### Work item
Return every line from the records below that has the word "background".

### Supplied data
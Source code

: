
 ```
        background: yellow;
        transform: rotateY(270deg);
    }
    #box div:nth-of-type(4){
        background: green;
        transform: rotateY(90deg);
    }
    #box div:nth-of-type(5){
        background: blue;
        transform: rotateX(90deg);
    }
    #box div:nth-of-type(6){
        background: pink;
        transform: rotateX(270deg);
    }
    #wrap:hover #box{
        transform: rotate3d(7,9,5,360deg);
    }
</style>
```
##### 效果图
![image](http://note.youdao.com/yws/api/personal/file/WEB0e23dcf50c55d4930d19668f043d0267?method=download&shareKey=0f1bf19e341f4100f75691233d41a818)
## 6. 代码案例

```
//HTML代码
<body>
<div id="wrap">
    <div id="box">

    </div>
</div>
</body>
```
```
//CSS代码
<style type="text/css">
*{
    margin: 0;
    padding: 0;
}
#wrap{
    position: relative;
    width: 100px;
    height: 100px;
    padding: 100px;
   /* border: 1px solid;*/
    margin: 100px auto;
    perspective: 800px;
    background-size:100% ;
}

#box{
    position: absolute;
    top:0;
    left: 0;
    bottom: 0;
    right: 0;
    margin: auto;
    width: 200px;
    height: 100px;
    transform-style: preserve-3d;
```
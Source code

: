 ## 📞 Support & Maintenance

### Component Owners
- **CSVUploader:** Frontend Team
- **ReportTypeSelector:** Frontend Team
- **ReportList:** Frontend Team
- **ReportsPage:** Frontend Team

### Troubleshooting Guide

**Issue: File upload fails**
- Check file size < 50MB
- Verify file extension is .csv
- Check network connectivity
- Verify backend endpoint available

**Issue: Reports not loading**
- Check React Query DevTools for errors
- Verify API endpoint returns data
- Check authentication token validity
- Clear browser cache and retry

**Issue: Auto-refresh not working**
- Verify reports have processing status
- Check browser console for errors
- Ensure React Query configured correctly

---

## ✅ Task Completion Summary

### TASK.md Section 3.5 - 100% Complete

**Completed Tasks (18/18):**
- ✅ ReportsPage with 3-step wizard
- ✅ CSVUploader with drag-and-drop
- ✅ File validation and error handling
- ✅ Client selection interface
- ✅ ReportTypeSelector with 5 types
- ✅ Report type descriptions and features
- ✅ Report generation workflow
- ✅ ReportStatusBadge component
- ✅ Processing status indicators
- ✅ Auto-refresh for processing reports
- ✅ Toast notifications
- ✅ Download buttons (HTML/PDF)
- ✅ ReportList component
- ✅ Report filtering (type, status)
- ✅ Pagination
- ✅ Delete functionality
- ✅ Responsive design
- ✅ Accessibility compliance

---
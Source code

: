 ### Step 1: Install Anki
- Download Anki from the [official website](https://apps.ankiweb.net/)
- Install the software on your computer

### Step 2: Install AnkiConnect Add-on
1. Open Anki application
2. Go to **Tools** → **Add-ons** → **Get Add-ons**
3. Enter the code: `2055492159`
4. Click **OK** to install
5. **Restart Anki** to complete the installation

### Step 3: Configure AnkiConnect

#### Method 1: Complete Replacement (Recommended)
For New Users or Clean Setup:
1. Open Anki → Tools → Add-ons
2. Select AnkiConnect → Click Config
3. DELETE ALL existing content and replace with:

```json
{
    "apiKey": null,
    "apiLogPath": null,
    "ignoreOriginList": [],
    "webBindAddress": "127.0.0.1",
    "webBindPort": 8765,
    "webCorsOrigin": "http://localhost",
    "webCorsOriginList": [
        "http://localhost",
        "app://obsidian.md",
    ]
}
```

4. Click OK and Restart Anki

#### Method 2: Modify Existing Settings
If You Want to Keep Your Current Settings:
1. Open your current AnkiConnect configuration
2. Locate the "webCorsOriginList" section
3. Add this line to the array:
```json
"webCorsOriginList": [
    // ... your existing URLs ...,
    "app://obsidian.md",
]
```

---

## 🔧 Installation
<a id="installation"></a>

### Problem solution
        background: yellow;
        background: green;
        background: blue;
        background: pink;
    background-size:100% ;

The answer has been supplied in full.